State v. . Rivers

90 N.C. 738 | N.C. | 1884

Verdict of guilty; judgment; appeal by the defendant. The defendant is indicted for unlawfully and on purpose killing a bull running at large in the range in the county of Anson, with intent to injure the owner, in violation of section 94, chapter 32, Battle's Revisal. He insists that this statute is repealed as to the county of Anson by the act of 1881, ch. 172. This act is in force in that county, and by its provisions it is made unlawful for any live stock to run at large, and any person who shall permit his or her live stock to run at large therein shall be deemed guilty of a misdemeanor, and provision is made for impounding cattle seized while so at large.

It is contended for the defendant, that, as it is thus made unlawful for live stock to run at large in the county of Anson, the occasion for the statute upon which the indictment is founded, and the purpose for which it was enacted, to-wit: the protection of cattle running at large in the range where they may lawfully do so, no longer exists, and therefore, it is repealed by the act mentioned.
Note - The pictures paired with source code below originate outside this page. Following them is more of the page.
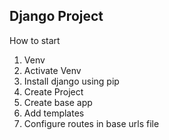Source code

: ## Django Project

How to start
1. Venv
2. Activate Venv
3. Install django using pip
4. Create Project
5. Create base app
6. Add templates
7. Configure routes in base urls file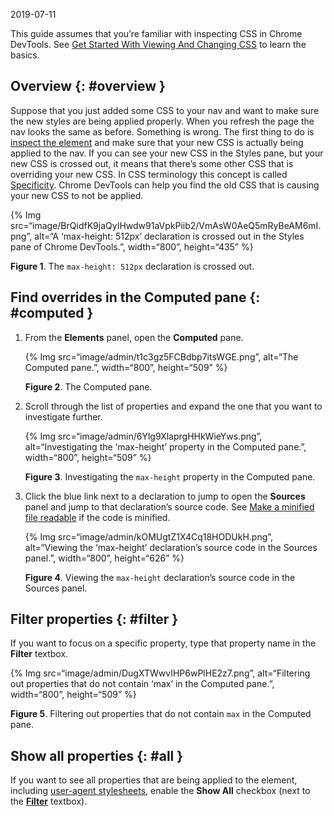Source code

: 2019-07-11

This guide assumes that you’re familiar with inspecting CSS in Chrome DevTools. See [Get Started With Viewing And Changing CSS](/docs/devtools/css) to learn the basics.

## Overview {: \#overview }

Suppose that you just added some CSS to your nav and want to make sure the new styles are being applied properly. When you refresh the page the nav looks the same as before. Something is wrong. The first thing to do is [inspect the element](/docs/devtools/css/reference#select) and make sure that your new CSS is actually being applied to the nav. If you can see your new CSS in the Styles pane, but your new CSS is crossed out, it means that there’s some other CSS that is overriding your new CSS. In CSS terminology this concept is called [Specificity](https://developer.mozilla.org/en-US/docs/Web/CSS/Specificity). Chrome DevTools can help you find the old CSS that is causing your new CSS to not be applied.

{% Img src=“image/BrQidfK9jaQyIHwdw91aVpkPiib2/VmAsW0AeQ5mRyBeAM6mI.png”, alt=“A ‘max-height: 512px’ declaration is crossed out in the Styles pane of Chrome DevTools.”, width=“800”, height=“435” %}

**Figure 1**. The `max-height: 512px` declaration is crossed out.

## Find overrides in the Computed pane {: \#computed }

1.  From the **Elements** panel, open the **Computed** pane.

    {% Img src=“image/admin/t1c3gz5FCBdbp7itsWGE.png”, alt=“The Computed pane.”, width=“800”, height=“509” %}

    **Figure 2**. The Computed pane.

2.  Scroll through the list of properties and expand the one that you want to investigate further.

    {% Img src=“image/admin/6Ylg9XlaprgHHkWieYws.png”, alt=“Investigating the ‘max-height’ property in the Computed pane.”, width=“800”, height=“509” %}

    **Figure 3**. Investigating the `max-height` property in the Computed pane.

3.  Click the blue link next to a declaration to jump to open the **Sources** panel and jump to that declaration’s source code. See [Make a minified file readable](/docs/devtools/javascript/reference#format) if the code is minified.

    {% Img src=“image/admin/kOMUgtZ1X4Cq18HODUkH.png”, alt=“Viewing the ‘max-height’ declaration’s source code in the Sources panel.”, width=“800”, height=“626” %}

    **Figure 4**. Viewing the `max-height` declaration’s source code in the Sources panel.

## Filter properties {: \#filter }

If you want to focus on a specific property, type that property name in the **Filter** textbox.

{% Img src=“image/admin/DugXTWwvIHP6wPlHE2z7.png”, alt=“Filtering out properties that do not contain ‘max’ in the Computed pane.”, width=“800”, height=“509” %}

**Figure 5**. Filtering out properties that do not contain `max` in the Computed pane.

## Show all properties {: \#all }

If you want to see all properties that are being applied to the element, including [user-agent stylesheets](https://developer.mozilla.org/en-US/docs/Web/CSS/Cascade#User-agent_stylesheets), enable the **Show All** checkbox (next to the [**Filter**](#filter) textbox).
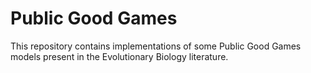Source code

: # Public Good Games 

This repository contains implementations of some Public Good Games models present in the Evolutionary Biology literature. 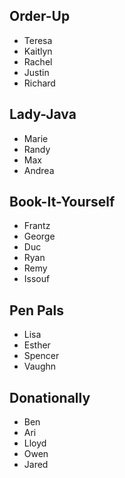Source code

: ## Order-Up

- Teresa
- Kaitlyn
- Rachel
- Justin
- Richard

## Lady-Java

- Marie
- Randy
- Max
- Andrea

## Book-It-Yourself

- Frantz
- George
- Duc
- Ryan
- Remy
- Issouf

## Pen Pals

- Lisa
- Esther
- Spencer
- Vaughn

## Donationally

- Ben
- Ari
- Lloyd
- Owen
- Jared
We cannot yield our assent to this interpretation of the statutes referred to. A statute, or parts of it, may be repealed by a subsequent one, when the intention of the legislature to repeal it is expressed in clear and unambiguous words. And also, where a subsequent statute contains provisions manifestly repugnant to, and inconsistent with, a former one, it impliedly repeals or modifies the latter. But the law does not favor a repeal by implication, and it will not be allowed, except where the repugnancy is plain, and the repeal is necessary to effectuate the legislative intent. Such repeal is never allowed, if both statutes can operate consistently, each with the other. State v. Woodside, 9 Ired., 496; Broom Leg. Max., 24; Dwarriss on Stat., 154, et seq. *740

The act of 1881 does not expressly repeal said section 94, nor does it do so by necessary implication. The repealing clause in it embraces "all laws and clauses of laws in conflict with" its provisions, but it does not in terms repeal any particular statute. Although it makes it unlawful for live stock to run at large in Anson county, and the owner guilty of a misdemeanor for allowing them to run at large, still, it does not authorize any person to kill or injure such stock found at large in violation of its provisions; on the contrary, it provides for their protection by impounding them. It is still unlawful to "kill, maim or injure" live stock, though found at large in the range, and there is nothing in the act of 1881 inconsistent with the statute that makes it indictable to "unlawfully and on purpose kill" live stock running at large in the range in Anson county, with intent to injure the owner, or with other unlawful intent. It may well be, it is not unreasonable to suppose, that the legislature did not intend to repeal or modify section 94. It is certainly not inconsistent with the act of 1881. It is not unreasonable that a statute should make it indictable to kill or maim stock unlawfully running at large in the range, with unlawful intent, if the legislature should deem it wise and necessary for the public good. It was competent for the legislature to repeal section 94, but it did not do so, and it cannot be taken that it did not act advisedly and with due consideration; on the contrary, it is presumed that it did. It is very clear that the two acts in question are not inconsistent with each other, as contended; but that both may operate, and it must be held that they do. Roberts v. Railroad, 88 N.C. 560.

It would seem, however, that THE CODE, § 1002, has changed said section 94. It makes it indictable to kill, maim or injure any live stock"lawfully" running at large in the range. We express no opinion in this respect, as the question whether a change is made or not is not before us. The change could not in any view of it affect this case. THE CODE, § 3870.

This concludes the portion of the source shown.